What we definitely want to do is avoid confusion and mess. Having a clear project structure and workflow has many advantages. While there is no one single correct way to organise a project, putting a bit of thought into it, and learning from past projects can help a lot. This is the workflow that works for me.
I keep all the project code and output in GitHub, using a clear folder structure. Using GitHub is very handy. One of the problems I’ve encountered in the past is complete confusion. Rapid iteration of code and testing ideas often leads to a proliferation of functions. However, if some exploratory changes don’t pan out then it’s almost impossible to go back and undo changes distributed over multiple files made since last Tuesday at 3:45pm. The ability to define ‘save points’ every time you make a GitHub commit is very useful. Being able to create exploratory dev branches is also very useful.
However, I’ve opted to use GitHub just to contain code. I only really want one current version of the manuscript. Dropbox provides a simpler version history over time if there is some mistake to fix, but I don’t find any need for branching etc that I find useful for code. I am not certain that this is the best way, but I see the paper and code as being somewhat independent.
The manuscript and explanatory figures are kept in dropbox, along with any large datasets that are not suitable for GitHub.
The code and paper also exist on whatever local machine I am dealing with (my laptop, or office iMac). So we would have a few folders, depending upon the project: one for the project code and one for the paper. The project may rely on other code libraries, in which case they would be included in different folders as well. And if we have very large datasets, then they would be stored locally, possibly on dropbox as well.
All of this works reasonably well. The paper on dropbox is synced automatically, so there is nothing much to think about there. GitHub takes a bit of getting used to, but I personally find the GitHub desktop app (mac) is very quick and easy to use.
The only annoyance so far comes from keeping the code and paper separate. As the code creates figures and other output, I tend to manually copy updated figures into the manuscript paper. Not the end of the world, but in the future I may automate this so that copies of figures that will appear in the manuscript are copied over there.
Further reading
If you have not yet had enough, then this video by Trevor Bekolay might be of interest.

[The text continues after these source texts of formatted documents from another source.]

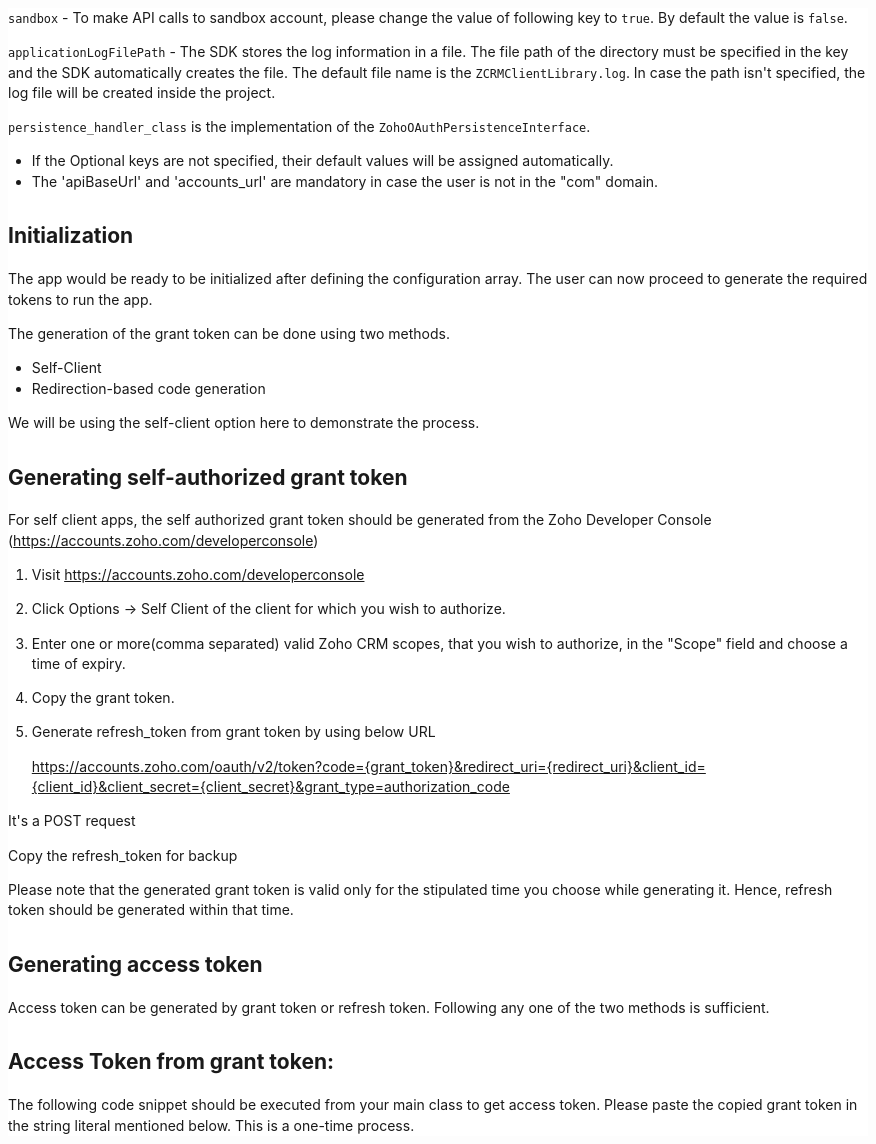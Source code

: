 `sandbox` - To make API calls to sandbox account, please change the value of following key to `true`. By default the value is `false`.

`applicationLogFilePath` - The SDK stores the log information in a file.
The file path of the directory must be specified in the key and the SDK automatically creates the file. The default file name is the `ZCRMClientLibrary.log`.
In case the path isn't specified, the log file will be created inside the project.

`persistence_handler_class` is the implementation of the `ZohoOAuthPersistenceInterface`.

 * If the Optional keys are not specified, their default values will be assigned automatically.
 * The 'apiBaseUrl' and 'accounts_url' are mandatory in case the user is not in the "com" domain.

Initialization
--------------

The app would be ready to be initialized after defining the configuration array. The user can now proceed to generate the required tokens to run the app.

The generation of the grant token can be done using two methods.

 * Self-Client
 * Redirection-based code generation

We will be using the self-client option here to demonstrate the process.

Generating self-authorized grant token
--------------------------------------
For self client apps, the self authorized grant token should be generated from the Zoho Developer Console (https://accounts.zoho.com/developerconsole)

1. Visit https://accounts.zoho.com/developerconsole
2. Click Options → Self Client of the client for which you wish to authorize.
3. Enter one or more(comma separated) valid Zoho CRM scopes, that you wish to authorize, in the "Scope" field and choose a time of expiry.
4. Copy the grant token.
5. Generate refresh_token from grant token by using below URL

    https://accounts.zoho.com/oauth/v2/token?code={grant_token}&redirect_uri={redirect_uri}&client_id={client_id}&client_secret={client_secret}&grant_type=authorization_code

It's a POST request

Copy the refresh_token for backup

Please note that the generated grant token is valid only for the stipulated time you choose while generating it. Hence, refresh token should be generated within that time.

Generating access token
-----------------------
Access token can be generated by grant token or refresh token. Following any one of the two methods is sufficient.

Access Token from grant token:
------------------------------
The following code snippet should be executed from your main class to get access token. Please paste the copied grant token in the string literal mentioned below. This is a one-time process.

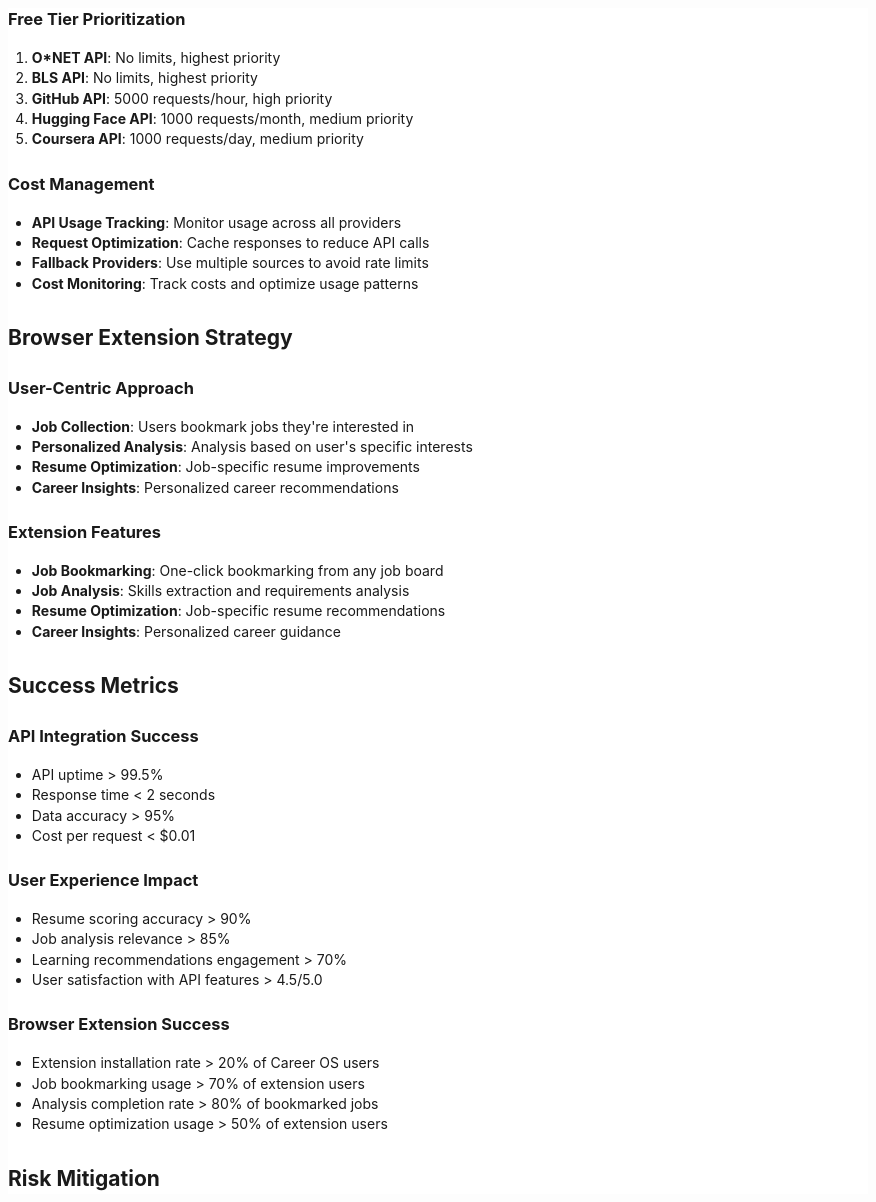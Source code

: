 ### **Free Tier Prioritization**
1. **O*NET API**: No limits, highest priority
2. **BLS API**: No limits, highest priority
3. **GitHub API**: 5000 requests/hour, high priority
4. **Hugging Face API**: 1000 requests/month, medium priority
5. **Coursera API**: 1000 requests/day, medium priority

### **Cost Management**
- **API Usage Tracking**: Monitor usage across all providers
- **Request Optimization**: Cache responses to reduce API calls
- **Fallback Providers**: Use multiple sources to avoid rate limits
- **Cost Monitoring**: Track costs and optimize usage patterns

## Browser Extension Strategy

### **User-Centric Approach**
- **Job Collection**: Users bookmark jobs they're interested in
- **Personalized Analysis**: Analysis based on user's specific interests
- **Resume Optimization**: Job-specific resume improvements
- **Career Insights**: Personalized career recommendations

### **Extension Features**
- **Job Bookmarking**: One-click bookmarking from any job board
- **Job Analysis**: Skills extraction and requirements analysis
- **Resume Optimization**: Job-specific resume recommendations
- **Career Insights**: Personalized career guidance

## Success Metrics

### **API Integration Success**
- API uptime > 99.5%
- Response time < 2 seconds
- Data accuracy > 95%
- Cost per request < $0.01

### **User Experience Impact**
- Resume scoring accuracy > 90%
- Job analysis relevance > 85%
- Learning recommendations engagement > 70%
- User satisfaction with API features > 4.5/5.0

### **Browser Extension Success**
- Extension installation rate > 20% of Career OS users
- Job bookmarking usage > 70% of extension users
- Analysis completion rate > 80% of bookmarked jobs
- Resume optimization usage > 50% of extension users

## Risk Mitigation
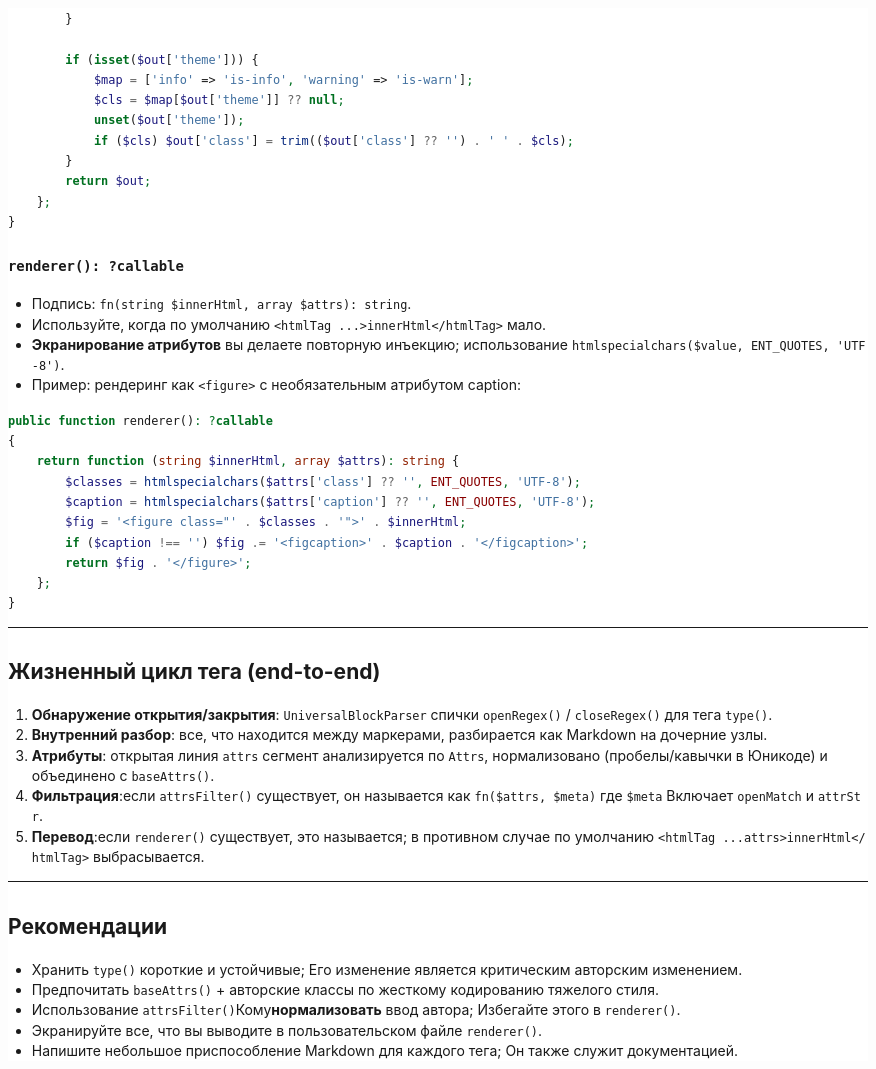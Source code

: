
 ```php
        }

        if (isset($out['theme'])) {
            $map = ['info' => 'is-info', 'warning' => 'is-warn'];
            $cls = $map[$out['theme']] ?? null;
            unset($out['theme']);
            if ($cls) $out['class'] = trim(($out['class'] ?? '') . ' ' . $cls);
        }
        return $out;
    };
}
```

### `renderer(): ?callable`
- Подпись: `fn(string $innerHtml, array $attrs): string`.
- Используйте, когда по умолчанию `<htmlTag ...>innerHtml</htmlTag>` мало.
- **Экранирование атрибутов** вы делаете повторную инъекцию; использование `htmlspecialchars($value, ENT_QUOTES, 'UTF-8')`.
- Пример: рендеринг как `<figure>` с необязательным атрибутом caption:

```php
public function renderer(): ?callable
{
    return function (string $innerHtml, array $attrs): string {
        $classes = htmlspecialchars($attrs['class'] ?? '', ENT_QUOTES, 'UTF-8');
        $caption = htmlspecialchars($attrs['caption'] ?? '', ENT_QUOTES, 'UTF-8');
        $fig = '<figure class="' . $classes . '">' . $innerHtml;
        if ($caption !== '') $fig .= '<figcaption>' . $caption . '</figcaption>';
        return $fig . '</figure>';
    };
}
```

---

## Жизненный цикл тега (end-to-end)
1. **Обнаружение открытия/закрытия**: `UniversalBlockParser` спички `openRegex()` / `closeRegex()` для тега `type()`.
2. **Внутренний разбор**: все, что находится между маркерами, разбирается как Markdown на дочерние узлы.
3. **Атрибуты**: открытая линия `attrs` сегмент анализируется по `Attrs`, нормализовано (пробелы/кавычки в Юникоде) и объединено с `baseAttrs()`.
4. **Фильтрация**:если `attrsFilter()` существует, он называется как `fn($attrs, $meta)` где `$meta` Включает `openMatch` и `attrStr`.
5. **Перевод**:если `renderer()` существует, это называется; в противном случае по умолчанию `<htmlTag ...attrs>innerHtml</htmlTag>` выбрасывается.

---

## Рекомендации
- Хранить `type()` короткие и устойчивые; Его изменение является критическим авторским изменением.
- Предпочитать `baseAttrs()` + авторские классы по жесткому кодированию тяжелого стиля.
- Использование `attrsFilter()`Кому**нормализовать** ввод автора; Избегайте этого в `renderer()`.
- Экранируйте все, что вы выводите в пользовательском файле `renderer()`.
- Напишите небольшое приспособление Markdown для каждого тега; Он также служит документацией.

Seeing workflows of other people is always inspiring 😉
One thing I struggle often is how to separate a code for experiment preparation (stimuli generation, protocol generation) and results/analysis/visualisation scripts. Both stages often use similar code (I use R), but if they become more complex it becomes complicated to separate the files/functions. Probably one must allocate regular time for clean-ups.
I like git as a productivity tool: commits are like micro-achievements.